No, you need discipline to keep with it after your connective tissues start to harden. Even the extra padding on those Hokas aren’t going to keep you going, one foot in front of the other, after age has caught up to you. Believe me, when this kid’s beard starts to thin and his lustrous locks have streaks of grey he is going to be looking for any which way to make the trail easier. You don’t know you have the intestinal fortitude to deal with age until you have the age and happen to be dealing with all that it brings.

Easier Than it Is

First, let me clarify, if you chose to make running a part of your life, I believe that, you’re making a decision to do one of the most human things possible. It is not easy and there are many distractions, but as you progress and improve your body will respond. Your body can’t help it. The more you run the more it will respond. You’ll feel lactic acid burning in your legs, burning hotter than a thousand wasp stings. You’ll twist your ankle or strain your knee or develop the dreaded Plantars fasciitis. Lately, I’ve been coping with lower back pain and pain in my shoulders (from pushing the bulki).
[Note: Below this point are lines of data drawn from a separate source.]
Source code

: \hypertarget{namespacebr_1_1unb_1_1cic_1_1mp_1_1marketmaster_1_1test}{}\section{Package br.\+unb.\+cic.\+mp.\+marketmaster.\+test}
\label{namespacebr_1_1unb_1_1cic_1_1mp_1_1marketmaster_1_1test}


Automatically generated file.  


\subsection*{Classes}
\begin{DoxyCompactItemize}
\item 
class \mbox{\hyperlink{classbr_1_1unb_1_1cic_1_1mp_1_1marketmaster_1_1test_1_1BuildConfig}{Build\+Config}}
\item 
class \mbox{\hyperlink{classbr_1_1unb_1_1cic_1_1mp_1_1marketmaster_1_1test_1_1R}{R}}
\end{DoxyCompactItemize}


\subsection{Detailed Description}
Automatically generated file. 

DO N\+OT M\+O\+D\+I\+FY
This does not end. And it’s never easy. One sweaty run isn’t going to transform your bloated corpse. You shouldn’t even consider that you’re now a “runner” let alone that you’ve somehow become glorious. The greatness they are talking about won’t come from shoes. It wont come from any amount of consumer behavior, in fact. Discipline, baby. Sticking with it through the hurt and disappointment. Through the bad weather. Through the worst your coach or personal trainer can dish out. Worse, the worst you can dish out. Yeah you, because after you start down this path you’re going to become your own nightmare. You’re going to be the one berating yourself late at night when you’re craving a pile of junk food or a bowl of ice cream. You’re the one that knows you actually do have the energy and the moxie to get back out on the road while you sit in front of the boob tube complaining about how tired you are. And you’re going to live with that truth, nagging at you day and night. Even in your dreams. For as long as you’re willing to approach greatness.

Has trail running become too commercialized? Who knows? There’s plenty to suggest that attempts to make money from the activity will continue, but when I’m out on the trail its unlikely I’m paying much attention to them. Sure I see the banners at the start and finish line, but that is such a small part of what constitutes running for me.